In assembly on Monday we celebrated National Poetry Day. We heard six different voices coming from six different locations around the Annenberg Auditorium, some uncovering hidden narratives, some transporting us to different countries, others simply giving us a perspective very different from our own.
The theme for this year’s National Poetry Day was ‘change’, and the first poem was a brilliant example of the power of poetry to alter our perceptions in just a couple of lines. ‘Mrs Darwin’, from Carol Ann Duffy’s collection ‘The World’s Wife’, gives us a new take on Charles Darwin’s theory of evolution:
7 April 1852
Went to the Zoo.
I said to Him –
Something about that Chimpanzee over there reminds me of you.
As I was listening to this reading, it struck me that Darwin’s ‘On the Origin of Species’ was published in the same year that Wellington College opened its doors to pupils: 1859. As I listened to students and staff reciting their poems on Monday, I thought about how much, and how little, education has changed during the 159-year life of the College.

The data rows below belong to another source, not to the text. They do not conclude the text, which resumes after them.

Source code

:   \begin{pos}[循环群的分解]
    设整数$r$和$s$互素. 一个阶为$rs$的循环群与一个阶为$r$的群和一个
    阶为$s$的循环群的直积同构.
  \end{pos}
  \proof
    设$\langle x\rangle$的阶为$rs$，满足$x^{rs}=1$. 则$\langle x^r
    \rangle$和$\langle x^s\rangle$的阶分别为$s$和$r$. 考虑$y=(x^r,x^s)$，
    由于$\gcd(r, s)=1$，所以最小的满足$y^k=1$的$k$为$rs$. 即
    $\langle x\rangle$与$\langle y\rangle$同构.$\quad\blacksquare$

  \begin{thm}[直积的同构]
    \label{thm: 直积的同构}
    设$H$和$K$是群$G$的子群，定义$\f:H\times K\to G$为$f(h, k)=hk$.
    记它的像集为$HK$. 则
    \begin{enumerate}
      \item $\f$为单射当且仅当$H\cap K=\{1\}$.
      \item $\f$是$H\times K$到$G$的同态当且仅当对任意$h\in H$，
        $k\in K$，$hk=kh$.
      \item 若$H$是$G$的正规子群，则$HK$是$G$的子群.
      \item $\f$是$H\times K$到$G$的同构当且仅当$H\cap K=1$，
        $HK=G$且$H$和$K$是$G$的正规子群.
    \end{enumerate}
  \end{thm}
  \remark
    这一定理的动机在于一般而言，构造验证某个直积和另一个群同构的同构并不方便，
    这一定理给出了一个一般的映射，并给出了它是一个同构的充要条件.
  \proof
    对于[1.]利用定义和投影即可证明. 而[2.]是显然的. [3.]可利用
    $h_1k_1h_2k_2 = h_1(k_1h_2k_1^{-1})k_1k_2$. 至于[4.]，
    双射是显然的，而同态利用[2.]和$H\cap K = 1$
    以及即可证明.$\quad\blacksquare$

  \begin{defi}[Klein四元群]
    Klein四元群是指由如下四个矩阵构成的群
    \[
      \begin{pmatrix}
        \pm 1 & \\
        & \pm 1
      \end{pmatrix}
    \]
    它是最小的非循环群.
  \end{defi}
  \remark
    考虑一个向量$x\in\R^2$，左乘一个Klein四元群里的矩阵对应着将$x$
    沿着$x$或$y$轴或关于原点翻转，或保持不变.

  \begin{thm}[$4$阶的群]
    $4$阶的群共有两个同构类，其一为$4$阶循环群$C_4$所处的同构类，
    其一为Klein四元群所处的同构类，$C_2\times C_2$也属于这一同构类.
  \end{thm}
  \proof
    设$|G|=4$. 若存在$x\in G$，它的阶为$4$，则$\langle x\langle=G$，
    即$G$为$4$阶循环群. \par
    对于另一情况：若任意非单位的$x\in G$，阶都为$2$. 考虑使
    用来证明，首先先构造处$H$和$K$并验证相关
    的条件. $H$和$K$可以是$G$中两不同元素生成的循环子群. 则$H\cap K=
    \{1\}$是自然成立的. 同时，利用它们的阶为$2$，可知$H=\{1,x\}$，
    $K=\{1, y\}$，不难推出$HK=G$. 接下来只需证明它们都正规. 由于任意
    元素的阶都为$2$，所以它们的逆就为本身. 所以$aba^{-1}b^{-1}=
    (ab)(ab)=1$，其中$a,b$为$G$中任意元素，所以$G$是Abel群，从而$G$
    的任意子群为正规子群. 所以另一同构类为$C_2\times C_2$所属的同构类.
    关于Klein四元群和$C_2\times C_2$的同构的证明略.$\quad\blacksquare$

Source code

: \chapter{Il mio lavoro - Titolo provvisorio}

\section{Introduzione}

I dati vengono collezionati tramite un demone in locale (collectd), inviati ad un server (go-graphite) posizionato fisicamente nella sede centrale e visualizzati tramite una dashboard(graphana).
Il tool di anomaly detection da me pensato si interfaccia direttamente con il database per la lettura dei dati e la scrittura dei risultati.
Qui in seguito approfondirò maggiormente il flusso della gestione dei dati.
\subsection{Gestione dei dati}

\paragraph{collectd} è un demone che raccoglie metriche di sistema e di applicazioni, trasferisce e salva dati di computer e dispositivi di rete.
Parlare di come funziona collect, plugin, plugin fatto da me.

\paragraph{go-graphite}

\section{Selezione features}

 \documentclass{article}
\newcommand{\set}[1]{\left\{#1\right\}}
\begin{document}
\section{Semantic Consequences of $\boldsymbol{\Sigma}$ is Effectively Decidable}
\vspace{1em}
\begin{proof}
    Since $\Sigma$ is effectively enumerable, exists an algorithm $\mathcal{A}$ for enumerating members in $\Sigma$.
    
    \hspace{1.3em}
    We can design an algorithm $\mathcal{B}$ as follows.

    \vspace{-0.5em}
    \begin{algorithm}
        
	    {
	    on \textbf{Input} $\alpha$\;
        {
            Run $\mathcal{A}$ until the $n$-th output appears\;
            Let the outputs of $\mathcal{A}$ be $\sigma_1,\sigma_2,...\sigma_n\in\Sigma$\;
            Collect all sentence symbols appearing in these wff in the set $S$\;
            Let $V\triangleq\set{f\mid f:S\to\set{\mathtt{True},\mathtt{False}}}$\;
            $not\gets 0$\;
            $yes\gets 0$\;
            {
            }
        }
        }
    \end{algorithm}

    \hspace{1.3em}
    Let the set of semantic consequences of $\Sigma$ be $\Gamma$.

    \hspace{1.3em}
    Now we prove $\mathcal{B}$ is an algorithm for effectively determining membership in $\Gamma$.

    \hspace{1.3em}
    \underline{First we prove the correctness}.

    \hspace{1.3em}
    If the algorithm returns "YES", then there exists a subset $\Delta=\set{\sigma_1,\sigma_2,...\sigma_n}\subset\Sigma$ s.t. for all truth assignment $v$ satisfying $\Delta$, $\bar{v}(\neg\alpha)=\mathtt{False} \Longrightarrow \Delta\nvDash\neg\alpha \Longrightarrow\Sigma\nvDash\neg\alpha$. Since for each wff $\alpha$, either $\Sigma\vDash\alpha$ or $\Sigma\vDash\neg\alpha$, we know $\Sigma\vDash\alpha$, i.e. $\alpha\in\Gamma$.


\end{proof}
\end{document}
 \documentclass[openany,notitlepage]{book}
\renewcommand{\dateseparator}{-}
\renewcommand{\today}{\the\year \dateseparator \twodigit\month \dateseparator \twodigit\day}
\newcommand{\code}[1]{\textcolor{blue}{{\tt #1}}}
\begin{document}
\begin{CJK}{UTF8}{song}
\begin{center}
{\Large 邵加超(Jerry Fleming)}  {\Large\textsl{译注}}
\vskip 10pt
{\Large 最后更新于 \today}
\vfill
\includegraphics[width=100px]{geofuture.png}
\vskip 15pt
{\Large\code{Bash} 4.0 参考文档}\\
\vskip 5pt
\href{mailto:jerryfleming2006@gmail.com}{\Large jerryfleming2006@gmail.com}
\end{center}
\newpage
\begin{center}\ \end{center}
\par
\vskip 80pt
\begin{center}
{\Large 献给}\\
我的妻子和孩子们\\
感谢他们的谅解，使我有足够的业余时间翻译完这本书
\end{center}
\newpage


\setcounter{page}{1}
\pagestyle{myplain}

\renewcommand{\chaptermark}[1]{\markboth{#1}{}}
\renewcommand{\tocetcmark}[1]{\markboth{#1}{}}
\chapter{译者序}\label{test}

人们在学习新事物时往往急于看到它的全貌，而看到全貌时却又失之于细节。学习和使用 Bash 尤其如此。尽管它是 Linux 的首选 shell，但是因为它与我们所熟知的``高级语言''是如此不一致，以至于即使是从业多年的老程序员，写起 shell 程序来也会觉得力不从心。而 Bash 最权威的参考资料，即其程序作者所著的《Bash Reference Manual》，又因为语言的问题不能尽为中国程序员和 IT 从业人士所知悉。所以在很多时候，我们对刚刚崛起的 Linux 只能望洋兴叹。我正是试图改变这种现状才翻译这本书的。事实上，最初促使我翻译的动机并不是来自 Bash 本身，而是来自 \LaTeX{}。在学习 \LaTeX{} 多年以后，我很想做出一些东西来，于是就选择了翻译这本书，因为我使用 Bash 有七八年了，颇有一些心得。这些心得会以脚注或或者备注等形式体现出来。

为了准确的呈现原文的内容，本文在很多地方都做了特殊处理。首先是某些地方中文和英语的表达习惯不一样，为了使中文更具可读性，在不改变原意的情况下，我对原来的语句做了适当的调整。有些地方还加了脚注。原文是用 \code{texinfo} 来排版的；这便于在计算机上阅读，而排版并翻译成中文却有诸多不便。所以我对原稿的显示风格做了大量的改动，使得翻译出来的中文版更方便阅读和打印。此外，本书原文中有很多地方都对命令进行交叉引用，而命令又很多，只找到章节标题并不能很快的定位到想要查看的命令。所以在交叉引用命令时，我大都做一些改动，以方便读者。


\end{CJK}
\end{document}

The educational experience we aim to offer our students has changed significantly. We are preparing young people for a world that is changing at a rapid pace. As a community, we are working hard to develop the skills of independent thinking, learning and coping; we are finding ways to build resilience; and, through our global citizenship programme and our workplace connections, we have embedded experiential learning opportunities into our curriculum. During Monday’s assembly, we heard accents from North America and Northern Ireland; one poem was recited in Russian, another in Cantonese. This was a fitting celebration of how diverse our community has become and, as the final reading referenced Hangzhou, there was a reminder that we are part of an international family of schools, and a reminder of why they are important to us: they give us a global outlook, a global perspective.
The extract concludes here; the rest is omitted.